Multicenter comparative study of polysomnography outcomes in children with the monogenic disorder sickle cell disease.

Abstract

Study objectives: Sleep-disordered breathing (SDB) is prevalent in children with sickle cell disease (SCD) and is associated with worse outcomes. This study aims to compare the outcomes of polysomnography (PSG) performed for pediatric patients with SCD at three United States centers.

Methods: We included children with SCD aged 0-21 who underwent PSG at three American Academy of Sleep Medicine accredited centers: the University of Alabama at Birmingham (UAB), the University of Florida (UF), and Duke University Hospital (DUH), between 2012 and 2022. Descriptive statistics were used as appropriate to compare the baseline characters and PSG outcomes among the different centers.

Results: A total of 210 children with SCD from the three centers were included, with comparable sex, SCD genotypes, hemoglobin, hematocrit levels, and chronic transfusion. Children from the different centers exhibited variations in age (P < .001), BMI (P < .05), mean corpuscular volume (P < .05), and hydroxyurea use (P < .05) at the time of the PSG. Overall, the three centers showed significantly different PSG outcomes. Patients from UF had worse obstructive sleep apnea, oxygenation, and periodic leg movement events, together with lower hydroxyurea usage. While those from DUH showed higher hypoventilation and arousal indices.

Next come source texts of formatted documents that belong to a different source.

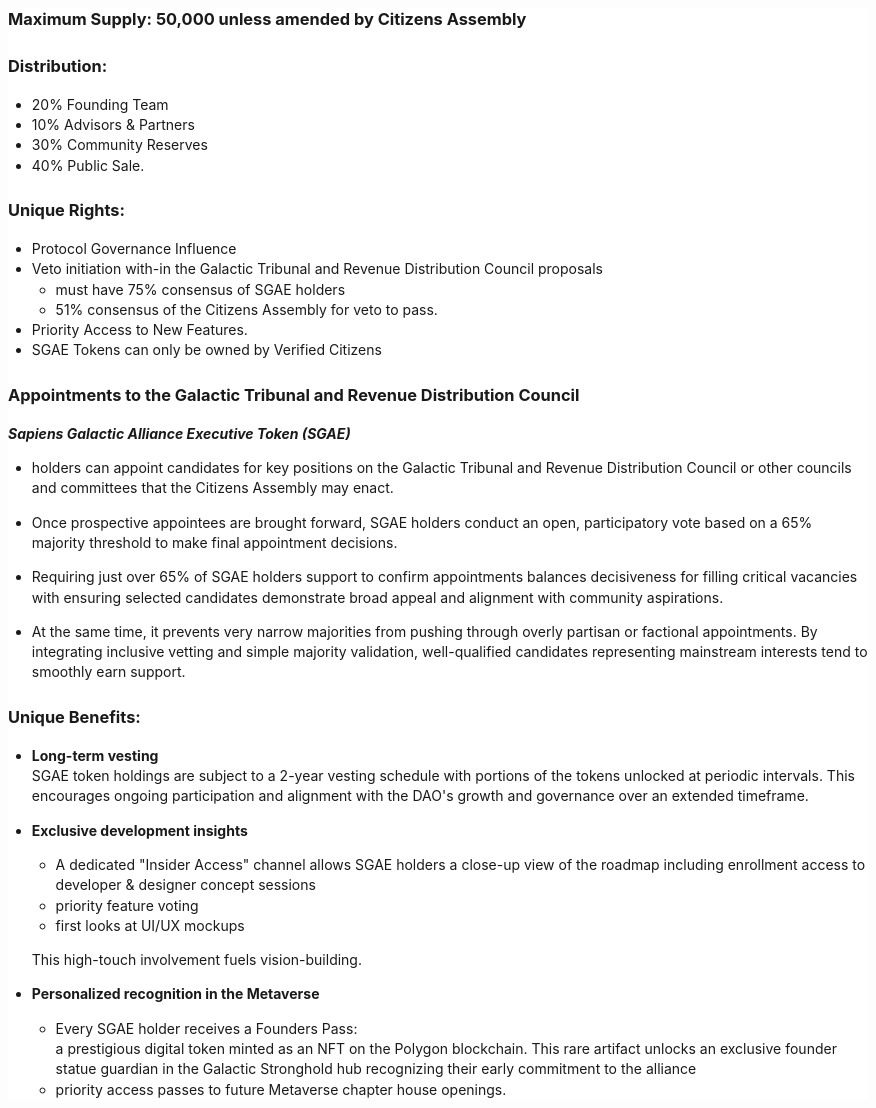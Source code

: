 ### **Maximum Supply:**  50,000 unless amended by Citizens Assembly 

### **Distribution:**
- 20% Founding Team
- 10% Advisors & Partners
- 30% Community Reserves
- 40% Public Sale.

### **Unique Rights:**
- Protocol Governance Influence
- Veto initiation with-in the Galactic Tribunal and Revenue Distribution Council proposals
  - must have 75% consensus of SGAE holders
  - 51% consensus of the Citizens Assembly for veto to pass.
- Priority Access to New Features.
- SGAE Tokens can only be owned by Verified Citizens

### **Appointments to the Galactic Tribunal and Revenue Distribution Council**
***Sapiens Galactic Alliance Executive Token (SGAE)***
- holders can appoint candidates for key positions on the Galactic Tribunal and Revenue Distribution Council or other councils and committees that the Citizens Assembly may enact.

- Once prospective appointees are brought forward, SGAE holders conduct an open, participatory vote based on a 65% majority threshold to make final appointment decisions.

- Requiring just over 65% of SGAE holders support to confirm appointments balances decisiveness for filling critical vacancies with ensuring selected candidates demonstrate broad appeal and alignment with community aspirations.

- At the same time, it prevents very narrow majorities from pushing through overly partisan or factional appointments. By integrating inclusive vetting and simple majority validation, well-qualified candidates representing mainstream interests tend to smoothly earn support.

### **Unique Benefits:**
- **Long-term vesting**  
SGAE token holdings are subject to a 2-year vesting schedule with portions of the tokens unlocked at periodic intervals. This encourages ongoing participation and alignment with the DAO's growth and governance over an extended timeframe.

- **Exclusive development insights**  
  - A dedicated "Insider Access" channel allows SGAE holders a close-up view of the roadmap including enrollment access to developer & designer concept sessions
  - priority feature voting
  - first looks at UI/UX mockups  

  This high-touch involvement fuels vision-building.

- **Personalized recognition in the Metaverse**
  - Every SGAE holder receives a Founders Pass:  
  a prestigious digital token minted as an NFT on the Polygon blockchain. This rare artifact unlocks an exclusive founder statue guardian in the Galactic Stronghold hub recognizing their early commitment to the alliance
  - priority access passes to future Metaverse chapter house openings.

Conclusions: This multicenter study underscores variations in PSG outcomes among pediatric SCD patients at different centers in the Southeast United States. These findings emphasize the need for standardized approaches to screen for SDB, refer to PSG, and interpret the results in children with SCD. These conclusions may apply to other genetic disorders associated with an increased risk of sleep-disordered breathing.